Paul Newman and Joanne Woodward give "the performances of their careers" (Judith Crist) in Merchant Ivory's adaptation of Evan S. Connell's two novels Mrs. Bridge and Mr. Bridge, artfully combined into one screenplay by Ruth Prawer Jhabvala.
Walter and India Bridge (Newman and Woodward) are a Midwestern American couple struggling to keep up with the changing world around them in 1930s America. Mr. Bridge, a stout-hearted, staunch paterfamilias, quietly lords over his children -- Ruth (Kyra Sedgwick), Carolyn (Margaret Welsh), and Douglas (Robert Sean Leonard) -- and his wife, who is warm and kind but lacks the independence to forge an identity apart from her husband. As the music, the mores, and the politics of Kansas City are transformed in front of them, Mr. and Mrs. Bridge attempt to keep up with the drama of a changing society within their own family: Ruth wants to go to New York and become an actress; Carolyn is determined to marry a man whom her father deems unsuitable; Douglas is embarrassed by his mother's attentions and rebukes her attempts at intimacy.
In one of the film's most memorable scenes, Mr. and Mrs. Bridge eat dinner at their country club while a tornado sweeps through Kansas City. The other patrons evacuate, yet Mr. Bridge insists on staying in the dining room until he finishes eating. As glass shatters and the world around is literally swept away, Mrs. Bridge searches for butter for her husband's dinner.
Blythe Danner and Gale Garnett play Grace Barron and Mabel Ong, two friends of Mrs.

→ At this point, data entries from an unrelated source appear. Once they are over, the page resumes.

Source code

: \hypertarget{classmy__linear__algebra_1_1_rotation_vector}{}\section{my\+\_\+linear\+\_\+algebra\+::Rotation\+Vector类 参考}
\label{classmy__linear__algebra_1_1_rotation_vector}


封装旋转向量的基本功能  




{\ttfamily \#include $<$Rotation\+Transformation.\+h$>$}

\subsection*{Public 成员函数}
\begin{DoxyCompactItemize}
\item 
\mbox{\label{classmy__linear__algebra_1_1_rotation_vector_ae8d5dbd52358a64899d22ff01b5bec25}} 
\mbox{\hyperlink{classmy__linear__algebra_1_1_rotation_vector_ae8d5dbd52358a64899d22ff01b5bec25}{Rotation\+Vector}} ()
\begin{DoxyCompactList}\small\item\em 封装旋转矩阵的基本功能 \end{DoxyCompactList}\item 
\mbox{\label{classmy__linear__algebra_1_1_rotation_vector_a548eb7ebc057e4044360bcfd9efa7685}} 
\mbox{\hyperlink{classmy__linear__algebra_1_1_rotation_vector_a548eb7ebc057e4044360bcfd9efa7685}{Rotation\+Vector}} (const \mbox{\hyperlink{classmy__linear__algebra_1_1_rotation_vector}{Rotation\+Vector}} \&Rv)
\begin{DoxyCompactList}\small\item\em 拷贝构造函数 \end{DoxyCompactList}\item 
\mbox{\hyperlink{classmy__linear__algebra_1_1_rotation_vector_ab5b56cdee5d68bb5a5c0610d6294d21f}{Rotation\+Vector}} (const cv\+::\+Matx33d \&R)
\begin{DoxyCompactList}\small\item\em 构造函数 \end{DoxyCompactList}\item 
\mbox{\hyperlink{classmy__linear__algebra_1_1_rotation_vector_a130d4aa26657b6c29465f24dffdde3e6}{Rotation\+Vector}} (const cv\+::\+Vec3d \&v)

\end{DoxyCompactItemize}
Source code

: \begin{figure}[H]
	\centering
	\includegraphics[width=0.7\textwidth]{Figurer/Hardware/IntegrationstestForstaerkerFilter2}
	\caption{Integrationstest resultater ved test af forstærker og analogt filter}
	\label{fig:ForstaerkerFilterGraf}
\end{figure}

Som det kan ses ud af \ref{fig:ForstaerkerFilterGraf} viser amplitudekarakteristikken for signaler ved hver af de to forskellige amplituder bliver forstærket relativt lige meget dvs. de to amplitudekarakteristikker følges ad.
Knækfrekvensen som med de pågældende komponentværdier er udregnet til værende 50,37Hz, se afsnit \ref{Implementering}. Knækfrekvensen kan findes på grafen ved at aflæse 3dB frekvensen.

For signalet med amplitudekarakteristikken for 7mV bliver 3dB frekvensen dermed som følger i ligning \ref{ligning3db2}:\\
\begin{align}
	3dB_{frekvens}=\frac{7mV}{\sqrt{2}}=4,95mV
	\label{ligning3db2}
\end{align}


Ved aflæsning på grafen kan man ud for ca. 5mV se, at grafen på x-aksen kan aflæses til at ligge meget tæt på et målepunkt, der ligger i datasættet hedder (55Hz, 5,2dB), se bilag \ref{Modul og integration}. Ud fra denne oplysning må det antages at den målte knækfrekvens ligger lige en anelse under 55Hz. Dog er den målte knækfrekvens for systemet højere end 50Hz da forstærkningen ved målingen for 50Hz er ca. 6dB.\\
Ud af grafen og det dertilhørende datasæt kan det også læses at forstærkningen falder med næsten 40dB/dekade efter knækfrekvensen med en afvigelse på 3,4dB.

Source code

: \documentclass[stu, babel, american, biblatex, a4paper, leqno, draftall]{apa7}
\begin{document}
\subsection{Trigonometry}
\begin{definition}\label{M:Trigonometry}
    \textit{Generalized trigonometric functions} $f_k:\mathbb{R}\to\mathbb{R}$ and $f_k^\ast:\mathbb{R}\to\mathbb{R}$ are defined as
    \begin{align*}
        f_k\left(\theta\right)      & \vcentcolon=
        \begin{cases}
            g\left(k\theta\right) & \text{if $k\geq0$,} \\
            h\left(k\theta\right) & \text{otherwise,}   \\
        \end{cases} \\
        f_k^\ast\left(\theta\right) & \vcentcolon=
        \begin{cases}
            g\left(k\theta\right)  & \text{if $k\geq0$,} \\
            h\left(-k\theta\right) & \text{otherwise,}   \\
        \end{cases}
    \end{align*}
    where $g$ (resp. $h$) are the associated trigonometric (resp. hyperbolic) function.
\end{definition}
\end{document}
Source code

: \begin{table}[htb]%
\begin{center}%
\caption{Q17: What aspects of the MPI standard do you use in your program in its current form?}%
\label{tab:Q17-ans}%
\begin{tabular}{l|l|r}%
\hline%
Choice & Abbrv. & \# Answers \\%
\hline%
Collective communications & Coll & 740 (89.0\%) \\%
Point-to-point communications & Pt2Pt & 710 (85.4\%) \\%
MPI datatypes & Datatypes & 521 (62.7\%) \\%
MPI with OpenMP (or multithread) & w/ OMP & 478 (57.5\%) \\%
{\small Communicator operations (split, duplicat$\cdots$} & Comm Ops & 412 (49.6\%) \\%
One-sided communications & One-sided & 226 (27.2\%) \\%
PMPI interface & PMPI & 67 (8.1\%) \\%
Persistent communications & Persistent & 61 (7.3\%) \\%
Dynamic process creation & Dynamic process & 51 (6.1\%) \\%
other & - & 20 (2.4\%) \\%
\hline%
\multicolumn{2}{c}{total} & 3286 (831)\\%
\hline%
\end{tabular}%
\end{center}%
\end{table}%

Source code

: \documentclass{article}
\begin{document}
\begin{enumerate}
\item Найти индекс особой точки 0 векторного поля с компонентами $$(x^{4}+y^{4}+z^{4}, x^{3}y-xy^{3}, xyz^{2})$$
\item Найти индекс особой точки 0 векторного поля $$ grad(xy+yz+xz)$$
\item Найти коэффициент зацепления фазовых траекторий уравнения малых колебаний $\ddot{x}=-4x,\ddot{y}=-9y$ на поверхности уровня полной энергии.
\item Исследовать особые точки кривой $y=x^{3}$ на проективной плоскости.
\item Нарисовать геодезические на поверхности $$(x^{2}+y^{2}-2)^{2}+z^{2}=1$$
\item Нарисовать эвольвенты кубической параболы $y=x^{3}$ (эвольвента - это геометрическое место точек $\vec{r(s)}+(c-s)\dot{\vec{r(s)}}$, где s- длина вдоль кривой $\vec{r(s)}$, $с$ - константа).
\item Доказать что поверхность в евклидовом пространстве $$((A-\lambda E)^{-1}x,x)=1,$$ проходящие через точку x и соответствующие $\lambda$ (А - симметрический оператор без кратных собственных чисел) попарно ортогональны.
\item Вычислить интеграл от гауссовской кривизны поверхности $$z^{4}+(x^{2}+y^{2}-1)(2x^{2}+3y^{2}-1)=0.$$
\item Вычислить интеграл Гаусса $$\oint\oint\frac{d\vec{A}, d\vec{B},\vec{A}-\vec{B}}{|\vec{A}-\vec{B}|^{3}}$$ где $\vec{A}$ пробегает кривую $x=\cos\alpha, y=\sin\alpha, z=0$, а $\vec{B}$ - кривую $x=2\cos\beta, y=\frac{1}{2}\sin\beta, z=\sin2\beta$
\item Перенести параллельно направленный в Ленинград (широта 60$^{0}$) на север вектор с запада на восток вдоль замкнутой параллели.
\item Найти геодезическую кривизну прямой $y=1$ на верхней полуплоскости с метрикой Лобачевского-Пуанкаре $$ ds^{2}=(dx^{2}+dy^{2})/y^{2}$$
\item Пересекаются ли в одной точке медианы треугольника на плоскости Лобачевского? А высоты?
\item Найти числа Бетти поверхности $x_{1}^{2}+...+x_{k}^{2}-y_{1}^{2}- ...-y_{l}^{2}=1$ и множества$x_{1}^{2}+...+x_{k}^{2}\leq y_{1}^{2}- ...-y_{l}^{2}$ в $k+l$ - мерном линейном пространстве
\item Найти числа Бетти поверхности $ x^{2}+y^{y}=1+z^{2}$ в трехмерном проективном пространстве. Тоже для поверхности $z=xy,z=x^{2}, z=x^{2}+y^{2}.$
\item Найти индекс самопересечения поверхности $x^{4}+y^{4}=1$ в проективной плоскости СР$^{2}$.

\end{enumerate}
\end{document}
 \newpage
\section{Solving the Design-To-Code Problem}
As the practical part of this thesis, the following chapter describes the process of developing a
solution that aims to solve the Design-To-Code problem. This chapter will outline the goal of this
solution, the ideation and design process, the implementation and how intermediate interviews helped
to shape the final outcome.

Bridge who seem to embody the comic ennui of suburban life, but play out a quiet tragedy underneath. Simon Callow is Dr. Alex Sauer, a worldly European psychiatrist who represents the progressive attitude Mr. Bridge scorns; Diane Kagan is Julia, Mr. Bridge's secretary, who stands unnoticed in the background until she steps forward to tell Mr. Bridge her secret.
"[A]nd we should die of that roar that lies on the other side of silence," George Eliot wrote in Middlemarch, one of the nineteenth century's great domestic dramas. Ivory and Jhabvala here seek out that roar that is underneath Connell's exploration of American domestic life: Newman's spartan silences and Woodward's abortive attempts to communicate with her husband and her children are perfect portraits of the things that are not said, and of the despair that lies beneath a quiet evening at home in the suburbs. The final scene, with Woodward at her best, provides us with one of the most affecting -- and terrifying -- images of Ivory's career to date.
Shot on location in Kansas City and in Paris (in this film, Merchant Ivory add the Louvre to their peerless list of shooting sites), the film was powerfully received at the box office and was greeted with rave reviews. The New York Times wrote that Newman and Woodward's roles were "the most adventurous and stringent of their careers." Woodward received an Oscar nod and the New York Society of Film Critics Award for her performance: her Mrs. Bridge is like an American Mrs. Dalloway, all warm smiles on her daily errands but seeped with a depth of feeling that her husband forever fails to understand.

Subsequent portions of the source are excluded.